Surtout « RESTEZ CHEZ VOUS  » si vous n’avez pas à intervenir !!!! Il y en a tant déjà qui donnent de leur courage pour arrêter ce MASSACRE !!!!! Et « PRENEZ SOIN DE VOUS »
Gatou

25 mars 2020
Karine
Maman

Nous Sommes 6 à vivre dans une maison d’un petit village.
Sûrement positive à ce virus mais ne pouvant être dépistée malgré le fait que je fais partie des personnes fragiles suite à un cancer. Aujourd’hui, je dois me battre contre l’invisible.
Mon fils de 9 ans se sent responsable puisqu’il a entendu sans cesse que les enfants étaient porteurs sains.
Mais voilà je suis une super maman, j’ai battu un cancer.
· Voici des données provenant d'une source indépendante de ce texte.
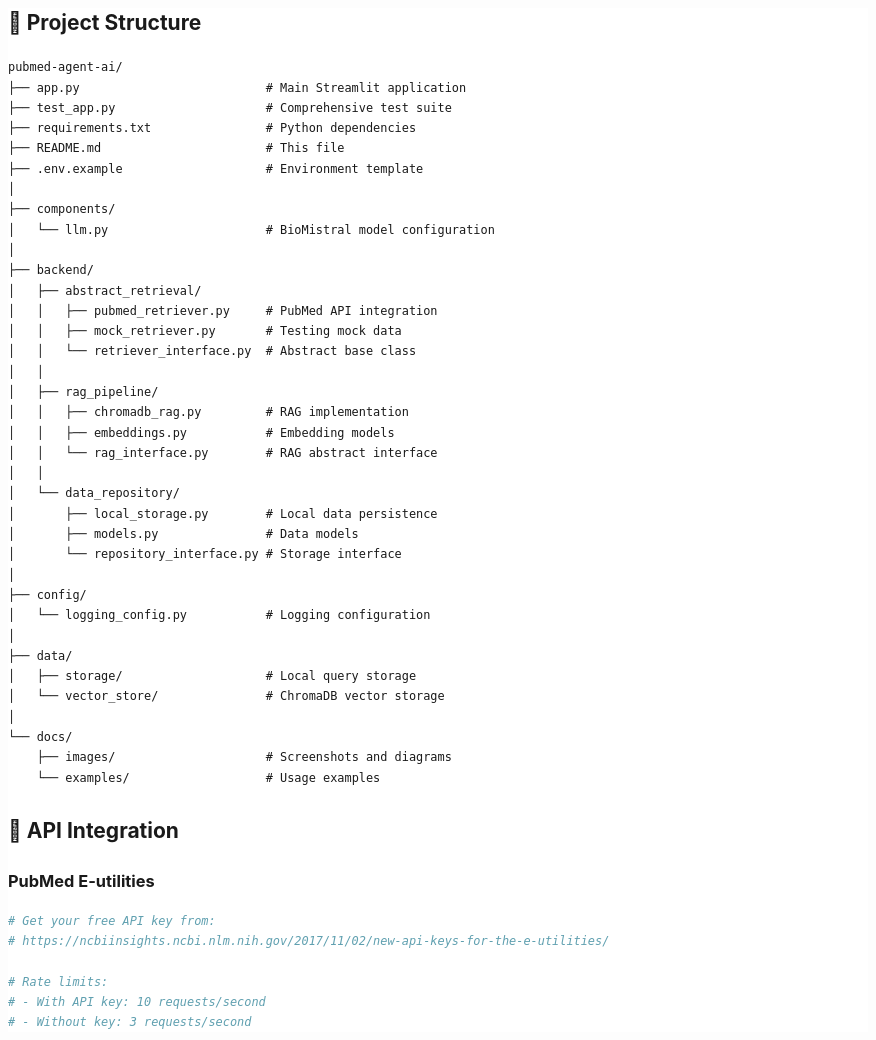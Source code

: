 ## 📁 Project Structure

```
pubmed-agent-ai/
├── app.py                          # Main Streamlit application
├── test_app.py                     # Comprehensive test suite
├── requirements.txt                # Python dependencies
├── README.md                       # This file
├── .env.example                    # Environment template
│
├── components/
│   └── llm.py                      # BioMistral model configuration
│
├── backend/
│   ├── abstract_retrieval/
│   │   ├── pubmed_retriever.py     # PubMed API integration
│   │   ├── mock_retriever.py       # Testing mock data
│   │   └── retriever_interface.py  # Abstract base class
│   │
│   ├── rag_pipeline/
│   │   ├── chromadb_rag.py         # RAG implementation
│   │   ├── embeddings.py           # Embedding models
│   │   └── rag_interface.py        # RAG abstract interface
│   │
│   └── data_repository/
│       ├── local_storage.py        # Local data persistence
│       ├── models.py               # Data models
│       └── repository_interface.py # Storage interface
│
├── config/
│   └── logging_config.py           # Logging configuration
│
├── data/
│   ├── storage/                    # Local query storage
│   └── vector_store/               # ChromaDB vector storage
│
└── docs/
    ├── images/                     # Screenshots and diagrams
    └── examples/                   # Usage examples
```

## 🔗 API Integration

### PubMed E-utilities

```python
# Get your free API key from:
# https://ncbiinsights.ncbi.nlm.nih.gov/2017/11/02/new-api-keys-for-the-e-utilities/

# Rate limits:
# - With API key: 10 requests/second
# - Without key: 3 requests/second
```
Ce n’est pas cette saleté qui m’aura.
Je voudrais juste apporter mon soutien à tout le monde. Dire un grand merci à tout le personnel soignant, les hôtesses de caisse, les routiers, les éboueurs, les instits qui sont là également pour continuer la scolarité de nos enfants. Merci à tous ceux qui travaillent encore pour que nous puissions continuer à vivre.
Mais malgré tout ça, je voudrais dire à ce Gouvernement que les mercis, vous pouvez vous les mettre où je pense. Depuis plus de 40 ans, les Gouvernements successifs détruisent l’hôpital public. Depuis des mois, les hôpitaux crient, hurlent que l’hôpital se meurt. Alors vous qui les avez ignorés, humiliés, vous leur devez un PARDON.
Et moi, en tant que patiente, je leur dis merci.
Nous sommes le 25 mars et les conférences de presse de notre Gouvernement ne parlent que de l’après. Mais l’après, nous ne sommes pas près d’y être. Au lieu de parler d’économie, sauvez les Français.